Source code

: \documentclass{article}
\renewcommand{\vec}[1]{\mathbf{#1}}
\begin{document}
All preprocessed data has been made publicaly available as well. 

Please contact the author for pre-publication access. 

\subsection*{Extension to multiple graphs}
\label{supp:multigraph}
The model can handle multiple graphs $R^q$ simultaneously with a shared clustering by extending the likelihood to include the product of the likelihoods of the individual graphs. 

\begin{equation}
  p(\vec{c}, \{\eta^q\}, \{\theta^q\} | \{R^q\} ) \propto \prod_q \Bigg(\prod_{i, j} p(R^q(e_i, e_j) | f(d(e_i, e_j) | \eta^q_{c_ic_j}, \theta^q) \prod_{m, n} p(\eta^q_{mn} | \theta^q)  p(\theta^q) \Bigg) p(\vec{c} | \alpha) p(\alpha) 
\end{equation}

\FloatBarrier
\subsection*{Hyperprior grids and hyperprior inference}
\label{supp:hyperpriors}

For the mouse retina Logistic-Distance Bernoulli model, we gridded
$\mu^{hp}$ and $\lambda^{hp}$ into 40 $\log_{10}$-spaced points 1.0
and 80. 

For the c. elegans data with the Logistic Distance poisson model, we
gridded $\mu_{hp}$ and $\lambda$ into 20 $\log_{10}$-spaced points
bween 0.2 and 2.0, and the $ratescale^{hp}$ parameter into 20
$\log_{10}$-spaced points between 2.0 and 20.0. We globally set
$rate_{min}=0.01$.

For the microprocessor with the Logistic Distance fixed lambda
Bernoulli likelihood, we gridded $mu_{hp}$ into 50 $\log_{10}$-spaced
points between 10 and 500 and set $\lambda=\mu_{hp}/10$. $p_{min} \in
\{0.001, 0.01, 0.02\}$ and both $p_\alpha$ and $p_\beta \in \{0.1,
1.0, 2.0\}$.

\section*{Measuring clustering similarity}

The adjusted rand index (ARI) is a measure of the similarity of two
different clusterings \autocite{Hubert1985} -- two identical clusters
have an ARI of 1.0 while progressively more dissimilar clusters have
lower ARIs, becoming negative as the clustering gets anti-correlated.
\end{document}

______

— AIM OF THE EXERCISE —
Write down all of the listing exactly.

— ANSWER TO THIS EXERCISE —
Source code

: \documentclass{article}
\renewcommand{\vec}[1]{\mathbf{#1}}
\begin{document}
All preprocessed data has been made publicaly available as well. 

Please contact the author for pre-publication access. 

\subsection*{Extension to multiple graphs}
\label{supp:multigraph}
The model can handle multiple graphs $R^q$ simultaneously with a shared clustering by extending the likelihood to include the product of the likelihoods of the individual graphs. 

\begin{equation}
  p(\vec{c}, \{\eta^q\}, \{\theta^q\} | \{R^q\} ) \propto \prod_q \Bigg(\prod_{i, j} p(R^q(e_i, e_j) | f(d(e_i, e_j) | \eta^q_{c_ic_j}, \theta^q) \prod_{m, n} p(\eta^q_{mn} | \theta^q)  p(\theta^q) \Bigg) p(\vec{c} | \alpha) p(\alpha) 
\end{equation}

\FloatBarrier
\subsection*{Hyperprior grids and hyperprior inference}
\label{supp:hyperpriors}

For the mouse retina Logistic-Distance Bernoulli model, we gridded
$\mu^{hp}$ and $\lambda^{hp}$ into 40 $\log_{10}$-spaced points 1.0
and 80. 

For the c. elegans data with the Logistic Distance poisson model, we
gridded $\mu_{hp}$ and $\lambda$ into 20 $\log_{10}$-spaced points
bween 0.2 and 2.0, and the $ratescale^{hp}$ parameter into 20
$\log_{10}$-spaced points between 2.0 and 20.0. We globally set
$rate_{min}=0.01$.

For the microprocessor with the Logistic Distance fixed lambda
Bernoulli likelihood, we gridded $mu_{hp}$ into 50 $\log_{10}$-spaced
points between 10 and 500 and set $\lambda=\mu_{hp}/10$. $p_{min} \in
\{0.001, 0.01, 0.02\}$ and both $p_\alpha$ and $p_\beta \in \{0.1,
1.0, 2.0\}$.

\section*{Measuring clustering similarity}

The adjusted rand index (ARI) is a measure of the similarity of two
different clusterings \autocite{Hubert1985} -- two identical clusters
have an ARI of 1.0 while progressively more dissimilar clusters have
lower ARIs, becoming negative as the clustering gets anti-correlated.
\end{document}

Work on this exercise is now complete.